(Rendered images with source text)
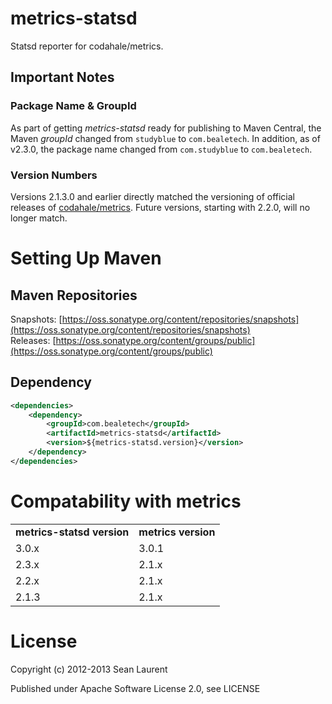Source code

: # metrics-statsd

Statsd reporter for codahale/metrics.

## Important Notes

### Package Name & GroupId

As part of getting _metrics-statsd_ ready for publishing to Maven Central, the Maven _groupId_ changed from `studyblue` to `com.bealetech`. In addition, as of v2.3.0, the package name changed from `com.studyblue` to `com.bealetech`.

### Version Numbers

Versions 2.1.3.0 and earlier directly matched the versioning of official releases of [codahale/metrics](https://github.com/codahale/metrics). Future versions, starting with 2.2.0, will no longer match.

# Setting Up Maven
## Maven Repositories

Snapshots: [https://oss.sonatype.org/content/repositories/snapshots](https://oss.sonatype.org/content/repositories/snapshots)  
Releases: [https://oss.sonatype.org/content/groups/public](https://oss.sonatype.org/content/groups/public)

## Dependency

```xml
<dependencies>
    <dependency>
        <groupId>com.bealetech</groupId>
        <artifactId>metrics-statsd</artifactId>
        <version>${metrics-statsd.version}</version>
    </dependency>
</dependencies>
```

# Compatability with metrics

<table>
  <tr>
    <td><strong>metrics-statsd version</strong></td> 
    <td><strong>metrics version</strong></td> 
  </tr>
  <tr>
    <td>3.0.x</td>
    <td>3.0.1</td>
  </tr>
  <tr>
  	<td>2.3.x</td>
  	<td>2.1.x</td>
  </tr>  
  <tr>
  	<td>2.2.x</td>
  	<td>2.1.x</td>
  </tr>  
  <tr>
  	<td>2.1.3</td>
  	<td>2.1.x</td>
  </tr>  
</table>


# License

Copyright (c) 2012-2013 Sean Laurent

Published under Apache Software License 2.0, see LICENSE
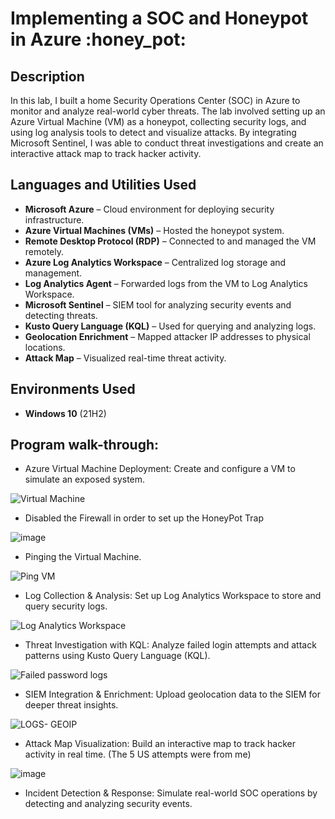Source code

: <h1>Implementing a SOC and Honeypot in Azure :honey_pot:</h1>


<h2>Description</h2>
In this lab, I built a home Security Operations Center (SOC) in Azure to monitor and analyze real-world cyber threats. The lab involved setting up an Azure Virtual Machine (VM) as a honeypot, collecting security logs, and using log analysis tools to detect and visualize attacks. By integrating Microsoft Sentinel, I was able to conduct threat investigations and create an interactive attack map to track hacker activity.





<h2>Languages and Utilities Used</h2>

- <b>Microsoft Azure</b> – Cloud environment for deploying security infrastructure.
- <b>Azure Virtual Machines (VMs)</b> – Hosted the honeypot system.
- <b>Remote Desktop Protocol (RDP)</b> – Connected to and managed the VM remotely.
- <b>Azure Log Analytics Workspace</b> – Centralized log storage and management.
- <b>Log Analytics Agent</b> – Forwarded logs from the VM to Log Analytics Workspace.
- <b>Microsoft Sentinel</b> – SIEM tool for analyzing security events and detecting threats.
- <b>Kusto Query Language (KQL)</b> – Used for querying and analyzing logs.
- <b>Geolocation Enrichment</b> – Mapped attacker IP addresses to physical locations.
- <b>Attack Map</b> – Visualized real-time threat activity.

<h2>Environments Used </h2>

- <b>Windows 10</b> (21H2)

<h2>Program walk-through:</h2>

<p align="center">

- Azure Virtual Machine Deployment: Create and configure a VM to simulate an exposed system.

![Virtual Machine](https://github.com/user-attachments/assets/b5546acd-8c3a-4307-bcdf-2bf671023807)


- Disabled the Firewall in order to set up the HoneyPot Trap

  
![image](https://github.com/user-attachments/assets/9106abce-1ee0-4da3-82a5-84ec6de61a36)


- Pinging the Virtual Machine.

![Ping VM](https://github.com/user-attachments/assets/137a39c6-6a3c-450e-8941-f1f300f071f5)


  
- Log Collection & Analysis: Set up Log Analytics Workspace to store and query security logs.

![Log Analytics Workspace](https://github.com/user-attachments/assets/f587502b-b4ad-46dc-9ea7-f2d2d006d808)



- Threat Investigation with KQL: Analyze failed login attempts and attack patterns using Kusto Query Language (KQL).

![Failed password logs](https://github.com/user-attachments/assets/92d5d80e-f0c1-4dd8-8bbb-61d2323f2225)


  
- SIEM Integration & Enrichment: Upload geolocation data to the SIEM for deeper threat insights.

![LOGS- GEOIP](https://github.com/user-attachments/assets/f3e26845-7ad1-4093-ab2a-744c6c648fc2)



- Attack Map Visualization: Build an interactive map to track hacker activity in real time. (The 5 US attempts were from me)

![image](https://github.com/user-attachments/assets/3b024be1-76b0-4525-b20c-5ded3fa2b906)



- Incident Detection & Response: Simulate real-world SOC operations by detecting and analyzing security events.
<br />


<!--
 ```diff
- text in red
+ text in green
! text in orange
# text in gray
@@ text in purple (and bold)@@
```
--!>

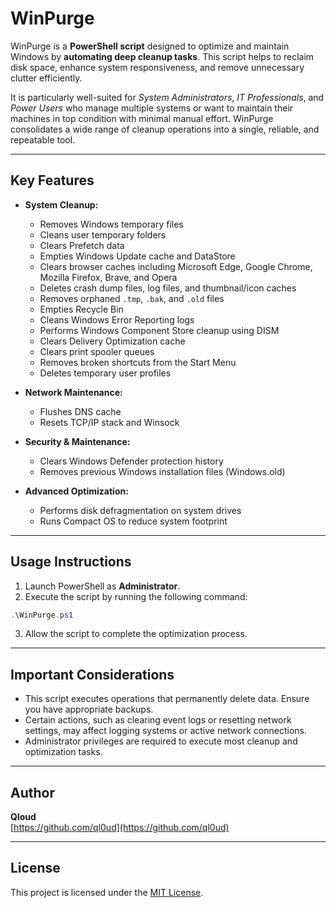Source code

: # WinPurge

WinPurge is a **PowerShell script** designed to optimize and maintain Windows by **automating deep cleanup tasks**. This script helps to reclaim disk space, enhance system responsiveness, and remove unnecessary clutter efficiently.

It is particularly well-suited for *System Administrators*, *IT Professionals*, and *Power Users* who manage multiple systems or want to maintain their machines in top condition with minimal manual effort. WinPurge consolidates a wide range of cleanup operations into a single, reliable, and repeatable tool.

---

## Key Features

- **System Cleanup:**
  - Removes Windows temporary files
  - Cleans user temporary folders
  - Clears Prefetch data
  - Empties Windows Update cache and DataStore
  - Clears browser caches including Microsoft Edge, Google Chrome, Mozilla Firefox, Brave, and Opera
  - Deletes crash dump files, log files, and thumbnail/icon caches
  - Removes orphaned `.tmp`, `.bak`, and `.old` files
  - Empties Recycle Bin
  - Cleans Windows Error Reporting logs
  - Performs Windows Component Store cleanup using DISM
  - Clears Delivery Optimization cache
  - Clears print spooler queues
  - Removes broken shortcuts from the Start Menu
  - Deletes temporary user profiles

- **Network Maintenance:**
  - Flushes DNS cache
  - Resets TCP/IP stack and Winsock

- **Security & Maintenance:**
  - Clears Windows Defender protection history
  - Removes previous Windows installation files (Windows.old)

- **Advanced Optimization:**
  - Performs disk defragmentation on system drives
  - Runs Compact OS to reduce system footprint

---

## Usage Instructions

1. Launch PowerShell as **Administrator**.
2. Execute the script by running the following command:

```powershell
.\WinPurge.ps1
```

3. Allow the script to complete the optimization process.

---

## Important Considerations

- This script executes operations that permanently delete data. Ensure you have appropriate backups.
- Certain actions, such as clearing event logs or resetting network settings, may affect logging systems or active network connections.
- Administrator privileges are required to execute most cleanup and optimization tasks.

---

## Author

**Qloud**  
[https://github.com/ql0ud](https://github.com/ql0ud)

---

## License

This project is licensed under the [MIT License](LICENSE).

→ Task details:
Where a line of the records contains the word "Azure", copy that line.

→ Solution for this problem:
: <h1>Implementing a SOC and Honeypot in Azure :honey_pot:</h1>
In this lab, I built a home Security Operations Center (SOC) in Azure to monitor and analyze real-world cyber threats. The lab involved setting up an Azure Virtual Machine (VM) as a honeypot, collecting security logs, and using log analysis tools to detect and visualize attacks. By integrating Microsoft Sentinel, I was able to conduct threat investigations and create an interactive attack map to track hacker activity.
- <b>Microsoft Azure</b> – Cloud environment for deploying security infrastructure.
- <b>Azure Virtual Machines (VMs)</b> – Hosted the honeypot system.
- <b>Azure Log Analytics Workspace</b> – Centralized log storage and management.
- Azure Virtual Machine Deployment: Create and configure a VM to simulate an exposed system.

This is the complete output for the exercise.